B. VaxGen and Executive wish to amend the Employment Agreement to be in compliance with such
safe harbor provisions.
C. Pursuant to Section 11(b) of the Employment Agreement VaxGen and Executive can amend the
Employment Agreement in the manner set forth herein.
D. Executive has been informed that VaxGen is not providing tax or other advice to Executive,
and Executive has been advised that Executive should obtain professional legal, tax and financial
advice as to the effect to Executive of signing the Amendment.
AMENDMENT
IN CONSIDERATION of the mutual promises made herein, VaxGen and Executive agree as follows:
1. Section 10(b) of the Employment Agreement regarding “Severance Benefits Eligibility” is
amended and restated in its entirety as follows:
(b) Severance Benefits Eligibility. In the event that Executive’s employment is terminated
without Cause by the Company, or if Executive resigns for Good Reason pursuant to Section 10(c)

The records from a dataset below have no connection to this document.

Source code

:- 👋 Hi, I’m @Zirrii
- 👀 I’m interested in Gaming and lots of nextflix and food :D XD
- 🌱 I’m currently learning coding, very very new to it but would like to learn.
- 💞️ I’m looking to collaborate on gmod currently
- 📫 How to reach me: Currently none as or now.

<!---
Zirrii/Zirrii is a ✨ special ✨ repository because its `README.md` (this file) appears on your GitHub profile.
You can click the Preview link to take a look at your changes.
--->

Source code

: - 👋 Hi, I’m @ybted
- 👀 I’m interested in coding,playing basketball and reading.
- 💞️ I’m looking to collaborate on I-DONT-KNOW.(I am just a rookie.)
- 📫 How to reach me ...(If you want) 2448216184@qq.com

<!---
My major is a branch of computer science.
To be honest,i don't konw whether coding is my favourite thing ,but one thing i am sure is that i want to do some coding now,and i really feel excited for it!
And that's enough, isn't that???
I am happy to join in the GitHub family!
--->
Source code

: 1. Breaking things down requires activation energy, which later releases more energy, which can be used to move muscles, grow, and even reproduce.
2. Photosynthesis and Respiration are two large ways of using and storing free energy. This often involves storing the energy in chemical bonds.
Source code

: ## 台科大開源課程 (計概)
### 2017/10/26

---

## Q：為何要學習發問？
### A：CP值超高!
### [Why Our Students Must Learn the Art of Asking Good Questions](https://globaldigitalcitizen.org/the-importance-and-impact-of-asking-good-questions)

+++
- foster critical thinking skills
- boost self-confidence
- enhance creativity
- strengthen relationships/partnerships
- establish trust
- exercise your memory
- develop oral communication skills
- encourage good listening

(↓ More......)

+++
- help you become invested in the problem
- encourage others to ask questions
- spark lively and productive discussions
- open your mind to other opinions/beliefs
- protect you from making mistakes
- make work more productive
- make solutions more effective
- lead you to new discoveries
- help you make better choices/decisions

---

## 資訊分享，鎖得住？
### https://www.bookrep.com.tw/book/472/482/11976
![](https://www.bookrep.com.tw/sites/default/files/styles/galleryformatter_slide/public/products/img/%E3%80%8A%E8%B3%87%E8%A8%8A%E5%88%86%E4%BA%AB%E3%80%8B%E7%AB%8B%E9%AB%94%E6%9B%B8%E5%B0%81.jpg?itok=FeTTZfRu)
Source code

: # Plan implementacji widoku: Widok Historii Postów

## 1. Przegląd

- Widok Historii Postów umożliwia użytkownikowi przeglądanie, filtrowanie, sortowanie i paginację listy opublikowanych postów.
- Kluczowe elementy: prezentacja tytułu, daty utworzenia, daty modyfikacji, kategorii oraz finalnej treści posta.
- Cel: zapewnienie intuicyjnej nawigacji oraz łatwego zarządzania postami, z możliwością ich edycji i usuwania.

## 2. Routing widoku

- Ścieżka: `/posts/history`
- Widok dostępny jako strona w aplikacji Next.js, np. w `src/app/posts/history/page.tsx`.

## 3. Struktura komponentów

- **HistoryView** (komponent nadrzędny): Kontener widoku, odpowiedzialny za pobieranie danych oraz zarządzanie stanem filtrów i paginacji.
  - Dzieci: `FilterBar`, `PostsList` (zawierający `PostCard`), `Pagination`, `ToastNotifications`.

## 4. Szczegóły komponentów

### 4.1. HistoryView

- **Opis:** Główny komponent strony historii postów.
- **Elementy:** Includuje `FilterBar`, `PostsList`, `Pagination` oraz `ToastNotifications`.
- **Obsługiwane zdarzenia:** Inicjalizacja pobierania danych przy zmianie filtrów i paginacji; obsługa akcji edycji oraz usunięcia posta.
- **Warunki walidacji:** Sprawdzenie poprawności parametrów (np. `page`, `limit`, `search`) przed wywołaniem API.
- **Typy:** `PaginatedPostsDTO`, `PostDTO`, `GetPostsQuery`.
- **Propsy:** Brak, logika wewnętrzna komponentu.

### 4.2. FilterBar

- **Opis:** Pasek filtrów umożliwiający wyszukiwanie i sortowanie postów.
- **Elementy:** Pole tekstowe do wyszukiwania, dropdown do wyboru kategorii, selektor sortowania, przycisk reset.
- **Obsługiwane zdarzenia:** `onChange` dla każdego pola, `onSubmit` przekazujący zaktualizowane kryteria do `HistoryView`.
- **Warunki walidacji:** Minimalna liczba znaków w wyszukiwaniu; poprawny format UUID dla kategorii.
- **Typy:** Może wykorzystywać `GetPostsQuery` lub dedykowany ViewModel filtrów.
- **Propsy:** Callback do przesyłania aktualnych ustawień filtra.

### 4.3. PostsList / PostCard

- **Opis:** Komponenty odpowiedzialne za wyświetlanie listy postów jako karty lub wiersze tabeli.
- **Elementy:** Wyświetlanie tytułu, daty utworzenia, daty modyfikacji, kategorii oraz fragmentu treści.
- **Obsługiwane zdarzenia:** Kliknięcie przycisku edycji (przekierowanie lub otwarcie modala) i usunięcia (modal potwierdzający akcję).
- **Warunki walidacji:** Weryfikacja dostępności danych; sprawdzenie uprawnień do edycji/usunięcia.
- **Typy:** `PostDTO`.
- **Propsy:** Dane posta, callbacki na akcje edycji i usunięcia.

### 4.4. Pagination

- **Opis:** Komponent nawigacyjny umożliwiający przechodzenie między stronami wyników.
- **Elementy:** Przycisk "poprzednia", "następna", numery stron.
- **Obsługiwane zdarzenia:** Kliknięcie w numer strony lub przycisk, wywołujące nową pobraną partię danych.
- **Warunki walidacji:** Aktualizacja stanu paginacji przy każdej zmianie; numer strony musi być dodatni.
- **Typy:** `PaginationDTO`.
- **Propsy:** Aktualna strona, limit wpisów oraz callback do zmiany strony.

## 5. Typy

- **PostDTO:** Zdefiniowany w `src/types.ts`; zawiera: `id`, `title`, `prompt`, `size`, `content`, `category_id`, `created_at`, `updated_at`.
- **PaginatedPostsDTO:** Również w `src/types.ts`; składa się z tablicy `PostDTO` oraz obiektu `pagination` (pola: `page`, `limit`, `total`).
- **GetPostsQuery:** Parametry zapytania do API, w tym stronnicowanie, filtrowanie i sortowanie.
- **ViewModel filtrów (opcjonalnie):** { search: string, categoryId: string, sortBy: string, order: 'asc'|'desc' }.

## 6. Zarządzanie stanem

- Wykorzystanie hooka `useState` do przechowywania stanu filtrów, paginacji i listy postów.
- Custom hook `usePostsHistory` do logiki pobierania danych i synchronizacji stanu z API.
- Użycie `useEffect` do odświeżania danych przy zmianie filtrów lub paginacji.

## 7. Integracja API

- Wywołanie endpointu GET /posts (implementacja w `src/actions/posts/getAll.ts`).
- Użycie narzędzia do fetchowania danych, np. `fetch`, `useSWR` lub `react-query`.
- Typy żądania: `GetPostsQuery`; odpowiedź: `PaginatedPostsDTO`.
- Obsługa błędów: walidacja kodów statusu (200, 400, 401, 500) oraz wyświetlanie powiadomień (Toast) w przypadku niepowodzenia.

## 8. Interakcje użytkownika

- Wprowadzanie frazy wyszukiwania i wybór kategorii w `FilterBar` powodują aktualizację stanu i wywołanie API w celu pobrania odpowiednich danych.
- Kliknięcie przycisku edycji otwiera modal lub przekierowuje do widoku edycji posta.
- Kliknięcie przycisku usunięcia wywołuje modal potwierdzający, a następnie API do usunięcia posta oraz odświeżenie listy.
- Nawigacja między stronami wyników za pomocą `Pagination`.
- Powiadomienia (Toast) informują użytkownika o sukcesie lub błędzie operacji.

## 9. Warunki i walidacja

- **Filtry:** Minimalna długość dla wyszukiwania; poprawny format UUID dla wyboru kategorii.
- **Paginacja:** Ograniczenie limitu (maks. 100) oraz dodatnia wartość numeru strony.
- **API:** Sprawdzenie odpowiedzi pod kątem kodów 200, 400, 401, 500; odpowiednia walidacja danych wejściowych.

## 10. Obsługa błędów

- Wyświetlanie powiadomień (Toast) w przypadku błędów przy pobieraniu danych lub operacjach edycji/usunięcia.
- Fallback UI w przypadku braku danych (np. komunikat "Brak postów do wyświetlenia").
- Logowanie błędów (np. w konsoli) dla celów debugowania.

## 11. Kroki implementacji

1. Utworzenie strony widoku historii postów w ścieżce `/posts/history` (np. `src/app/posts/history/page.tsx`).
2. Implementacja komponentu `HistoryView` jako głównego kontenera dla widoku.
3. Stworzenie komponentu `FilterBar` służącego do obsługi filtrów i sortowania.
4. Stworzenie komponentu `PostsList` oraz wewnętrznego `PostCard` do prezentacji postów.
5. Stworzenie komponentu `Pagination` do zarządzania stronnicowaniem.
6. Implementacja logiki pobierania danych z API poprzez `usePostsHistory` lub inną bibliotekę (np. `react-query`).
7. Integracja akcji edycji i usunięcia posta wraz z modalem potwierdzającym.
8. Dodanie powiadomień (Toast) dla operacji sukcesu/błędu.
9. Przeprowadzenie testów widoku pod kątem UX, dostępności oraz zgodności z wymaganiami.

hereof and such termination or resignation, as the case may be, constitutes a “separation from
service” under Treasury Regulation Section 1.409A-1(h), Executive shall be eligible to receive the
following as Executive’s sole severance benefits (collectively, the “Severance Benefits”): (i) a
lump sum payment in an amount equal to ninety-nine percent (99%) times twelve (12) months of
Executive’s base salary in effect as of the date of such separation from service (such amount being
computed strictly with respect to base cash salary and will not include any amount paid or payable
as a bonus or stock option grant), less standard withholdings and deductions, and payable, subject
to the provisions of Section 10(i), within ten (10) business days after the later of (x) the
effective date of such separation from service, or (y) the date on which the Release (as defined
below) becomes effective; (ii) health insurance continuation coverage (pursuant to the federal
COBRA law or applicable state law) at Executive’s own expense; (iii) all stock option grants or
other equity awards then held by Executive shall be subject to accelerated vesting such that all
unvested shares will become fully vested and exercisable effective as of the date of the separation
from service (the “Accelerated Vesting”); and (iv) payment of all accrued salary and all accrued
and unused vacation, as well as benefits under any written ERISA-qualified benefit plan (e.g.,
401(k) plan), or written insurance policy, to which Executive has a vested right as of the
termination date. If, within thirteen (13) months
after a Change in Control (defined in Section 10(d)), Executive’s employment is terminated without
Cause by the Company or Executive resigns for Good Reason pursuant to Section 10(c) hereof and such
termination or resignation, as the case may be, constitutes a “separation from service” under
Treasury Regulation Section 1.409A-1(h), then in addition to receiving the Severance Benefits,
Executive will be eligible to receive a bonus payment for the compensation year in which the
separation from service occurs, such payment to be prorated based on the date of such separation
from service and calculated based on 100% of the target bonus amount for which Executive is
eligible for the compensation year in which the separation from service occurs provided that
Executive will not be entitled to such bonus payment if Executive otherwise received a bonus
payment for the compensation year in which the separation from service occurs (the “Prorated
Bonus”). As a condition of and prior to the receipt of all or any of the Severance Benefits,
Accelerated Vesting, or Prorated Bonus, Executive shall provide the Company with an effective
general release of all known and unknown claims in the form attached as Exhibit C (the “Release”).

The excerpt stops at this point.